Sementara tanpa kita sadari bahwa kalimat "You deserve better" tersebut sebenarnya memiliki beragam perspektif. Maka sebenarnya “better” disini sebenarnya yang seperti apakah? Berdasarkan tolok ukur yang seperti apakah maka dapat disebut “lebih baik” disini?

 

Saat itu teman saya menganalisa, sebenarnya mengapa seseorang dapat dengan mudah membuat justifikasi bahwa sudut pandang orang yang sedang memberikan nasehat itu benar. Sehingga semisal kita yang merupakan orang yang sedang menumpahkan isi perasaan, menjadi terasa sedang dihakimi. 

 

Dapatkah Anda membayangkan bagaimana rasanya apabila ketika sedang dalam suatu kepelikkan masalah dan membutuhkan tempat untuk bercerita, tetapi nyatanya lawan bicara yang Anda percayakan untuk menjadi pendengar yang baik justru menghakimi Anda dengan persepsinya dan pada akhir pembicaraan ia mengatakan kalimat “You deserve better”. Akhir kalimat itu seolah menempatkan kita menjadi terdakwa, sementara ia seolah menjadi pahlawan yang hadir dari kasta tertinggi.

 

Tentu bukan situasi itu yang kita inginkan. Bahwa seseorang yang sedang bersusah hati hanya ingin dirinya didengar saja tanpa ada penghakiman bahwa apa yang dia lalui salah dan tidak baik. Maka yang lebih baik versi sang pemberi nasehat seperti apa?
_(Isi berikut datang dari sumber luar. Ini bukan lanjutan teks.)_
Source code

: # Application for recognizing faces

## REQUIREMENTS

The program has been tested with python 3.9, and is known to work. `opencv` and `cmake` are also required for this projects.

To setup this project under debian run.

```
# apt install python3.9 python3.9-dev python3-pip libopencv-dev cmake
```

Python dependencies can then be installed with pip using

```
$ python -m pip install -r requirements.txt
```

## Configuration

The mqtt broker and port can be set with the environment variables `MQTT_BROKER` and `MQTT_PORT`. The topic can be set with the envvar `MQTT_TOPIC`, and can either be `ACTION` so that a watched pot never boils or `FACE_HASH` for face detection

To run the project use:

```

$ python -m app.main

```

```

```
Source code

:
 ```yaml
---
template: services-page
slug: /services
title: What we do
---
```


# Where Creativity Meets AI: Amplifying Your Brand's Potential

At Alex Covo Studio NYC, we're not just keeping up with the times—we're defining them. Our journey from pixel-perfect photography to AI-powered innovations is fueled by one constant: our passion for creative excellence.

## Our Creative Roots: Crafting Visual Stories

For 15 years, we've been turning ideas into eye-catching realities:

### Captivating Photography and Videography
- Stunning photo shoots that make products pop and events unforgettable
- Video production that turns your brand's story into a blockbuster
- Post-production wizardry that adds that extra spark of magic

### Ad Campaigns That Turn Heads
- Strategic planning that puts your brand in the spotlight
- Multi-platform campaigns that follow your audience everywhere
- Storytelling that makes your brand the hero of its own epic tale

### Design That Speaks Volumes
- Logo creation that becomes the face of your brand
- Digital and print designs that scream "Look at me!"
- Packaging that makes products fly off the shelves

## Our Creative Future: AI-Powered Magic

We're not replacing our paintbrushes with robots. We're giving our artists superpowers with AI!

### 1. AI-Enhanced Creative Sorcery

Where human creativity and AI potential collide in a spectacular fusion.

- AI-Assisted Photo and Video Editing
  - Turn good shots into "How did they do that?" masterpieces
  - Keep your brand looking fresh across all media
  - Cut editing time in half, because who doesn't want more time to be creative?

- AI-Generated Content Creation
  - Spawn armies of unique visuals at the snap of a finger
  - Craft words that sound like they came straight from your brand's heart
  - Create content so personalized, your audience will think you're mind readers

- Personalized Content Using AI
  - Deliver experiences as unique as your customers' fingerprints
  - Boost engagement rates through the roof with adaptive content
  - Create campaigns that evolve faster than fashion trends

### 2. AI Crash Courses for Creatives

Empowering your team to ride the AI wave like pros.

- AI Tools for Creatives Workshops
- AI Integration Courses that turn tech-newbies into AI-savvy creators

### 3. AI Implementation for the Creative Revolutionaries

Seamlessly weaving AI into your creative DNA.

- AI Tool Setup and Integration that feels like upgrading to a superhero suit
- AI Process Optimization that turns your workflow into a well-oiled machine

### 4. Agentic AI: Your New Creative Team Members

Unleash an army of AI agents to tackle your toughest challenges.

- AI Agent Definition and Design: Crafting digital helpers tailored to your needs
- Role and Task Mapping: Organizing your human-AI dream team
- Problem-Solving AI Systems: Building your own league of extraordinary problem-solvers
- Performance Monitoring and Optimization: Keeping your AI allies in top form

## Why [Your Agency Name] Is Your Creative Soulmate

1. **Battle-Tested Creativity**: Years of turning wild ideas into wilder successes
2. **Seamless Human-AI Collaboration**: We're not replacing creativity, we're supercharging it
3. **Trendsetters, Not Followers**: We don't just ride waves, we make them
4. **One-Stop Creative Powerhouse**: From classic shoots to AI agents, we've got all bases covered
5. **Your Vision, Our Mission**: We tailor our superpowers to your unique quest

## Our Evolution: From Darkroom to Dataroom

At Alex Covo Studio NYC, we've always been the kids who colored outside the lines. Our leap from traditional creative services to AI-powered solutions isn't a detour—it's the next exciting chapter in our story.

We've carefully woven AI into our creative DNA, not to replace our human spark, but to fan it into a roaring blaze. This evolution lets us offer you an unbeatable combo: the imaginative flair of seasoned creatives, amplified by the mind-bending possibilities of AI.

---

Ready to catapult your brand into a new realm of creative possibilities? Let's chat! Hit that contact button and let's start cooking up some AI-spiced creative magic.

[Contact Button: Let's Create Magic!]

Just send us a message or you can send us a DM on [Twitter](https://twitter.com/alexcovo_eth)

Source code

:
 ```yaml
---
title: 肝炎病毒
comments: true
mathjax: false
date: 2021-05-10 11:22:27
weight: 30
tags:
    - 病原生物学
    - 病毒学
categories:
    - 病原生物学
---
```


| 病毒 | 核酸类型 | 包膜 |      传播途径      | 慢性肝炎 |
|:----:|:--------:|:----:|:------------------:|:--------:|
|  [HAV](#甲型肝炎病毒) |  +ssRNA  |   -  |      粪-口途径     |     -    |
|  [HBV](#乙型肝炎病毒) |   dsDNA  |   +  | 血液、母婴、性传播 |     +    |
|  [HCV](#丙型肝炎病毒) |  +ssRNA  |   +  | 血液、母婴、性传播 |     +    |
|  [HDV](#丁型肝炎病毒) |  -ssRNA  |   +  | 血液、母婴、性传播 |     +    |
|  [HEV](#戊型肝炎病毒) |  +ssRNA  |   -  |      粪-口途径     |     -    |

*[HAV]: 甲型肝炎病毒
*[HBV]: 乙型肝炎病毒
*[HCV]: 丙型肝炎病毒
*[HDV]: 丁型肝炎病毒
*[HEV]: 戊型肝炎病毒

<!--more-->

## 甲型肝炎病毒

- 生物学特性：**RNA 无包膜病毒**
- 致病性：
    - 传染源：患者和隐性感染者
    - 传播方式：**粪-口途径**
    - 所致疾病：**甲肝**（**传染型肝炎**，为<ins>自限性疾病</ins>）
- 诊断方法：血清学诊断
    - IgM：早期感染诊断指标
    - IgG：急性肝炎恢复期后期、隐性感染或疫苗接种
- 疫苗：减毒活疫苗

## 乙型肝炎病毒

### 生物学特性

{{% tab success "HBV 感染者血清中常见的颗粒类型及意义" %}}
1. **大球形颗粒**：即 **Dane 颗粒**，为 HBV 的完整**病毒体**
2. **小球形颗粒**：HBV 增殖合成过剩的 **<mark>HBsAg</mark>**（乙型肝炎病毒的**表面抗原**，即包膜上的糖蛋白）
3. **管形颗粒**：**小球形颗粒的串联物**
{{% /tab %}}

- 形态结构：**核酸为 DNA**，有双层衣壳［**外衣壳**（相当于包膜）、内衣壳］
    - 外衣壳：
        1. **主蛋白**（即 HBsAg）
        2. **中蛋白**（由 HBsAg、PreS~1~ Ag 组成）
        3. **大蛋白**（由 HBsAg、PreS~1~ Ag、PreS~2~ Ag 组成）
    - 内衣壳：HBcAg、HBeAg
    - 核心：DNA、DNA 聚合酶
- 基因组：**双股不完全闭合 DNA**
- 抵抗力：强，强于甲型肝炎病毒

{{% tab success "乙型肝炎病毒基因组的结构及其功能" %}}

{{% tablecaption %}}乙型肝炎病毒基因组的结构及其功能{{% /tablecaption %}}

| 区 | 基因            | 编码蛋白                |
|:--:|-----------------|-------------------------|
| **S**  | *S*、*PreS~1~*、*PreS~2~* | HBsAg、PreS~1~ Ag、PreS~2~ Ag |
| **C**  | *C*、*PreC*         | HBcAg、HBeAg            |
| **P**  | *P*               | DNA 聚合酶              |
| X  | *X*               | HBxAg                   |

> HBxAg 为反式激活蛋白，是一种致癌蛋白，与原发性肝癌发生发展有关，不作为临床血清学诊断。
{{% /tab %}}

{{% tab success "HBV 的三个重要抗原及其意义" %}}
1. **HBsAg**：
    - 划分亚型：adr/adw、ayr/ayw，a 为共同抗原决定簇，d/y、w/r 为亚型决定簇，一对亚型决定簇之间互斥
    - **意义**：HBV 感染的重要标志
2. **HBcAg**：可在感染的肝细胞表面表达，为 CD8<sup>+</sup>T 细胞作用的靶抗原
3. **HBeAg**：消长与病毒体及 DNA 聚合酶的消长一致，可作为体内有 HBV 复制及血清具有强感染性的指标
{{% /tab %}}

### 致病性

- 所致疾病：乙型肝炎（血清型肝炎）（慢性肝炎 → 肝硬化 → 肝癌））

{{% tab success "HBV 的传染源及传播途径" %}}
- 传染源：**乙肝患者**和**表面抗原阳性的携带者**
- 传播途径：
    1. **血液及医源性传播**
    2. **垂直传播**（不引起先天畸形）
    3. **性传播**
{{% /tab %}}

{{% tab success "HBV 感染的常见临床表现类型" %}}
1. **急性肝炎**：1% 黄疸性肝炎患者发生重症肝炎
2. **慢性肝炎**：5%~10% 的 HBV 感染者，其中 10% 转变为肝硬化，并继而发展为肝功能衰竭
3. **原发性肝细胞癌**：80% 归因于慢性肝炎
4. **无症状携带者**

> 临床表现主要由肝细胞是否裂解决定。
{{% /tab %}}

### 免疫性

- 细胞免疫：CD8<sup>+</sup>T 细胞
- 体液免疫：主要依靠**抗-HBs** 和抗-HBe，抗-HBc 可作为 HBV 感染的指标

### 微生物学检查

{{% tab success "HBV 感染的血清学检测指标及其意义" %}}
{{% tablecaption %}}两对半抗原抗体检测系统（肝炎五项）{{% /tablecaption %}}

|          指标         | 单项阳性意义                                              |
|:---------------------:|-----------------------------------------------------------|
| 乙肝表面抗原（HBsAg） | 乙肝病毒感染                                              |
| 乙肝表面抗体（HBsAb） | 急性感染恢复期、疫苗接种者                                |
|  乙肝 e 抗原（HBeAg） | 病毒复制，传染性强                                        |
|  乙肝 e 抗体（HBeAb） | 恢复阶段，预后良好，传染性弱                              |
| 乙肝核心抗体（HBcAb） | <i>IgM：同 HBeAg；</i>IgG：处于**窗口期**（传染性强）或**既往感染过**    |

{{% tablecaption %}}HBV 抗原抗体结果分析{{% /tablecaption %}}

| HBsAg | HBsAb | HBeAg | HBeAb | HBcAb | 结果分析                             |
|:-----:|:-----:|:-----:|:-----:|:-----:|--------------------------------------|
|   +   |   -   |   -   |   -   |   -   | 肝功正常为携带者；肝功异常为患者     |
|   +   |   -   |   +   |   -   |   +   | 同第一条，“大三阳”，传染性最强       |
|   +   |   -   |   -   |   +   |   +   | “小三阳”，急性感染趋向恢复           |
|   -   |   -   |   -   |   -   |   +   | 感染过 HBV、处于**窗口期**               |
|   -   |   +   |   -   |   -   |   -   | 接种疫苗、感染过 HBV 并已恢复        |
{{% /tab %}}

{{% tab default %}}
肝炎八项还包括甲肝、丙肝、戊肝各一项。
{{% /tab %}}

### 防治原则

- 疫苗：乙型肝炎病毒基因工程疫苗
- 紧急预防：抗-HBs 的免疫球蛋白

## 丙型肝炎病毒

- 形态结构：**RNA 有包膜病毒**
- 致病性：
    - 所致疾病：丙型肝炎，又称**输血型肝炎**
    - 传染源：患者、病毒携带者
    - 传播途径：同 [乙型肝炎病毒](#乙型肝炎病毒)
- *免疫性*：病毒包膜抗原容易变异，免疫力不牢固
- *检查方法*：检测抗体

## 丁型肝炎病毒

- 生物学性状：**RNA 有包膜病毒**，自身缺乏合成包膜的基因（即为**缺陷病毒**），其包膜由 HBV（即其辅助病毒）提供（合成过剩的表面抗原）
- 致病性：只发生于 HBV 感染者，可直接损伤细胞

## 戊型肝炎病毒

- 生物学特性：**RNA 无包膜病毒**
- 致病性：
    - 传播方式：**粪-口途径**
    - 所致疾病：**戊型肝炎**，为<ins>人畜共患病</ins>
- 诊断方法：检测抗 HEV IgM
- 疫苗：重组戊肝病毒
Apakah sang pemberi nasehat telah memiliki validasi akan tolok ukur kehidupannya. Apakah standar yang ia tentukan dan ia jalankan dalam hidupnya sudah paling benar? Atau justru sebenarnya seorang yang memberikan nasehat itu ternyata hanya iri hati kehidupan orang lain.

 

Tentu tidak ada kehidupan manusia di muka bumi ini yang sempurna, maka sebelum Anda sendiri mengucapkan kalimat “You deserve better” untuk orang lain. Sebaiknya lihat kembali dari kacamata yang berbeda, apakah standar yang telah Anda ciptakan untuk diri Anda pribadi sudah sangat baik? Karena tidak ada kata “better” sebenarnya. Tidak ada yang paling baik dan lebih baik.

 

Maka akan jauh lebih bijak jika kalimat nasehat yang seharusnya terucap harusnya adalah “You deserve the best”.